The front pages of the British newspapers offer very contrasting shades of Gray in their handling of the report into the Partygate scandal and its implications for Boris Johnson’s tenure in 10 Downing Street.

“Drinking, fights, vomiting: all in a day’s work, says PM” is how the Guardian sums up the prime minister’s attempt to brazen out the publication of Sue Gray’s report which found that the “senior leadership” in No 10 should bear responsibility for the boozy culture.

According to sketch writer John Crace, after 30 seconds of remorse in the Commons, Johnson quickly reverted to type with “the classic narcissist’s non-apology.
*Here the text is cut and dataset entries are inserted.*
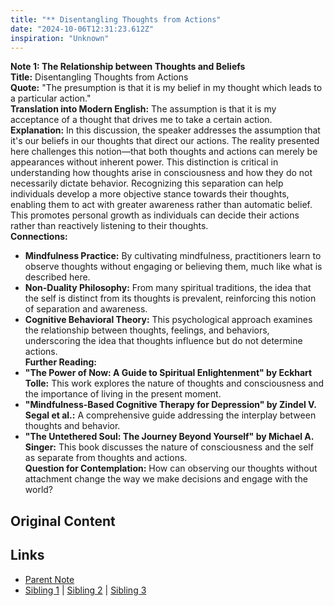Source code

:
 ```yaml
---
title: "** Disentangling Thoughts from Actions"
date: "2024-10-06T12:31:23.612Z"
inspiration: "Unknown"
---
```



**Note 1: The Relationship between Thoughts and Beliefs**  
**Title:** Disentangling Thoughts from Actions  
**Quote:** "The presumption is that it is my belief in my thought which leads to a particular action."  
**Translation into Modern English:** The assumption is that it is my acceptance of a thought that drives me to take a certain action.  
**Explanation:** In this discussion, the speaker addresses the assumption that it's our beliefs in our thoughts that direct our actions. The reality presented here challenges this notion—that both thoughts and actions can merely be appearances without inherent power. This distinction is critical in understanding how thoughts arise in consciousness and how they do not necessarily dictate behavior. Recognizing this separation can help individuals develop a more objective stance towards their thoughts, enabling them to act with greater awareness rather than automatic belief. This promotes personal growth as individuals can decide their actions rather than reactively listening to their thoughts.  
**Connections:**  
- **Mindfulness Practice:** By cultivating mindfulness, practitioners learn to observe thoughts without engaging or believing them, much like what is described here.  
- **Non-Duality Philosophy:** From many spiritual traditions, the idea that the self is distinct from its thoughts is prevalent, reinforcing this notion of separation and awareness.  
- **Cognitive Behavioral Theory:** This psychological approach examines the relationship between thoughts, feelings, and behaviors, underscoring the idea that thoughts influence but do not determine actions.  
**Further Reading:**  
- **"The Power of Now: A Guide to Spiritual Enlightenment" by Eckhart Tolle:** This work explores the nature of thoughts and consciousness and the importance of living in the present moment.  
- **"Mindfulness-Based Cognitive Therapy for Depression" by Zindel V. Segal et al.:** A comprehensive guide addressing the interplay between thoughts and behavior.  
- **"The Untethered Soul: The Journey Beyond Yourself" by Michael A. Singer:** This book discusses the nature of consciousness and the self as separate from thoughts and actions.  
**Question for Contemplation:** How can observing our thoughts without attachment change the way we make decisions and engage with the world?  


## Original Content



## Links

- [Parent Note](/parent-note.md)
- [Sibling 1](/zettel1.md) | [Sibling 2](/zettel2.md) | [Sibling 3](/zettel3.md)
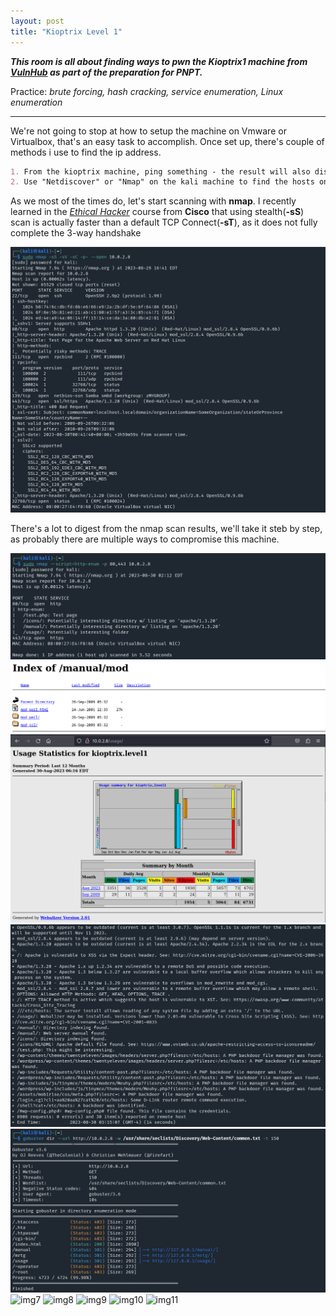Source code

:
 ```yaml
---
layout: post
title: "Kioptrix Level 1"
---
```




***This room is all about finding ways to pwn the Kioptrix1 machine from [VulnHub](https://www.vulnhub.com/entry/kioptrix-level-1-1,22/) as part of the preparation for PNPT.***

  Practice: *brute forcing, hash cracking, service enumeration, Linux enumeration* 

---------------------


We're not going to stop at how to setup the machine on Vmware or Virtualbox, that's an easy task to accomplish. Once set up, there's couple of methods i use to find the ip address. 
```markdown 
1. From the kioptrix machine, ping something - the result will also display the local machine IP.
2. Use "Netdiscover" or "Nmap" on the kali machine to find the hosts on the local network and determine which one is Kioptrix. 
``` 
As we most of the times do, let's start scanning with **nmap**.   I recently learned in the [*Ethical Hacker*](https://skillsforall.com/course/ethical-hacker?courseLang=en-US) course from **Cisco** that using stealth(**-sS**) scan is actually faster than a default TCP Connect(**-sT**), as it does not fully complete the 3-way handshake

![img1](/assets/images/kioptrix1/img1.png)

There's a lot to digest from the nmap scan results, we'll take it steb by step, as probably there are multiple ways to compromise this machine.


![img2](/assets/images/kioptrix1/img2.png)
![img3](/assets/images/kioptrix1/img3.png)
![img4](/assets/images/kioptrix1/img4.png)
![img5](/assets/images/kioptrix1/img5.png)
![img6](/assets/images/kioptrix1/img6.png)
![img7](/assets/images/kioptrix1/img7.png)
![img8](/assets/images/kioptrix1/img8.png)
![img9](/assets/images/kioptrix1/img9.png)
![img10](/assets/images/kioptrix1/img10.png)
![img11](/assets/images/kioptrix1/img11.png)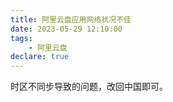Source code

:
 ```yaml
---
title: 阿里云盘应用网络状况不佳
date: 2023-05-29 12:10:00
tags:
    - 阿里云盘
declare: true
---
```

时区不同步导致的问题，改回中国即可。
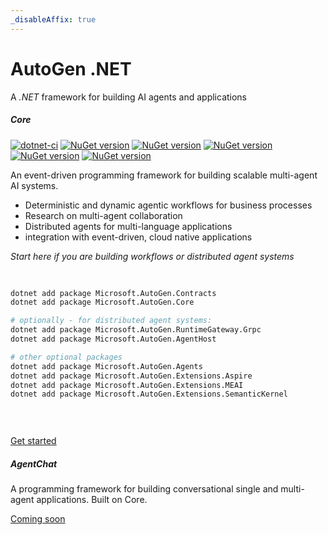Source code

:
 ```yaml
---
_disableAffix: true
---
```


<div class="center">
    <h1>AutoGen .NET</h1>
    <p class="subheader">
    A <i>.NET</i> framework for building AI agents and applications
    </p>
</div>

<div class="row">
  <div class="col-sm-6">
    <div class="card">
      <div class="card-body">
        <h5 class="card-title">Core</h5>
<p>

[![dotnet-ci](https://github.com/microsoft/autogen/actions/workflows/dotnet-build.yml/badge.svg)](https://github.com/microsoft/autogen/actions/workflows/dotnet-build.yml)
[![NuGet version](https://badge.fury.io/nu/Microsoft.AutoGen.Contracts.svg)](https://badge.fury.io/nu/Microsoft.AutoGen.Contracts)
[![NuGet version](https://badge.fury.io/nu/Microsoft.AutoGen.Core.svg)](https://badge.fury.io/nu/Microsoft.AutoGen.Core)
[![NuGet version](https://badge.fury.io/nu/Microsoft.AutoGen.Core.Grpc.svg)](https://badge.fury.io/nu/Microsoft.AutoGen.Core.Grpc)
[![NuGet version](https://badge.fury.io/nu/Microsoft.AutoGen.RuntimeGateway.Grpc.svg)](https://badge.fury.io/nu/Microsoft.AutoGen.RuntimeGateway.Grpc)
[![NuGet version](https://badge.fury.io/nu/Microsoft.AutoGen.AgentHost.svg)](https://badge.fury.io/nu/Microsoft.AutoGen.AgentHost)

</p>
        <p class="card-text">An event-driven programming framework for building scalable multi-agent AI systems.</p>

- Deterministic and dynamic agentic workflows for business processes
- Research on multi-agent collaboration
- Distributed agents for multi-language applications
- integration with event-driven, cloud native applications

*Start here if you are building workflows or distributed agent systems*

<p>
<div class="highlight">
<pre id="codecell0" tabindex="0">

```bash
dotnet add package Microsoft.AutoGen.Contracts
dotnet add package Microsoft.AutoGen.Core

# optionally - for distributed agent systems:
dotnet add package Microsoft.AutoGen.RuntimeGateway.Grpc
dotnet add package Microsoft.AutoGen.AgentHost

# other optional packages
dotnet add package Microsoft.AutoGen.Agents
dotnet add package Microsoft.AutoGen.Extensions.Aspire
dotnet add package Microsoft.AutoGen.Extensions.MEAI
dotnet add package Microsoft.AutoGen.Extensions.SemanticKernel
```

</pre></div></p>
<p>
        <a href="core/index.md" class="btn btn-primary">Get started</a>
      </div>
    </div>
  </div>
  <div class="col-sm-6">
    <div class="card">
      <div class="card-body">
        <h5 class="card-title">AgentChat</h5>
        <p class="card-text">A programming framework for building conversational single and multi-agent applications. Built on Core.</p>
        <a href="#" class="btn btn-primary disabled">Coming soon</a>
      </div>
    </div>
  </div>
</div>
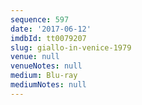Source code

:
 ```yaml
---
sequence: 597
date: '2017-06-12'
imdbId: tt0079207
slug: giallo-in-venice-1979
venue: null
venueNotes: null
medium: Blu-ray
mediumNotes: null
---
```


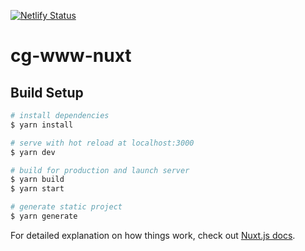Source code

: [![Netlify Status](https://api.netlify.com/api/v1/badges/9cc27aca-988f-4492-b158-ce56f7d2ec6b/deploy-status)](https://app.netlify.com/sites/cg-www-nuxt/deploys)

# cg-www-nuxt

## Build Setup

```bash
# install dependencies
$ yarn install

# serve with hot reload at localhost:3000
$ yarn dev

# build for production and launch server
$ yarn build
$ yarn start

# generate static project
$ yarn generate
```

For detailed explanation on how things work, check out [Nuxt.js docs](https://nuxtjs.org).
A tawdry torrent of self-pity. A man more sinned against than sinner. A good man cast adrift in a world he barely understood”.

The Mirror focuses on how, as the nation was in lockdown and mourning loved ones alone, the prime minister and his staff were “Laughing at us all”.

Metro picks up the comment from a senior aide to Boris Johnson as its headline. “Red wine on No 10 walls, vomiting, fighting, but… ‘We got away with it’”.

The FT says “Johnson unbowed as Gray lays bare lurid details of No 10 parties” and reckons a Tory coup is now “unlikely”.

The i picks up the theme of Gray’s conclusion: “‘Failure of leadership’”.

It’s quite a different picture if you look at some of the Tory-supporting papers, however.

The Mail adopts an indignant tone with a headline asking: “Is that it?”. It’s positioned below a lengthy sub-headline building up to its main punchline: “For months the PM’s enemies salivated at the prospect of Sue Gray skewering him. Yet after her report’s innocuous photos of him with juice and M&S sandwiches, even they must be asking …”

Nor is there any possibility of mistaking the Express for one of Johnson’s enemies as it gives the prime minister an easy ride. “Really … is this what all the fuss is about?” is its front page headline over a picture of him toasting his staff.

For the Telegraph, the Gray report is not the main story of the day as it prefers to lead with “Sunak to extend energy bill relief”. However, it does report that “Johnson denies cover-up of Abba party at Downing Street flat”, and also carries an unlikely tease to an inside story by the TV presenter Patrick Kielty reading “Wild late nights in Sue Gray’s pub”.

The Times also places the cost of living story first and Gray second. Its headline is “Gray report vindicates me over No 10 parties, claims Johnson”.

The Sun, meanwhile, combines the two in what it calls a “message to PM Boris”. “The Party(gate) is over… now help our readers through the cost of living crisis”.

But if the pro-Johnson papers hope their champion is finally out of the woods, the treatment of the story by the non-London press might give pause for thought.

The Northern Echo, which serves many constituencies that turned Tory in 2019, has a hard-hitting front page in which it has a picture of Johnson overlaid with the words of Labour MP for Middlesbrough Andy McDonald as the headline: “‘Blood on your filthy privileged hands’”. The paper says 66% of its readers want Johnson out of No 10 amid anger at how “countless North East lives were lost while PM partied”.

The Yorkshire Post is not quite so bloodcurdling but it is nevertheless damning of a government with many seats in the region. “Failures of leadership and judgment’” it says under a picture of a rueful-looking Johnson.

In Scotland the Record says “Tory party enough to make you sick”.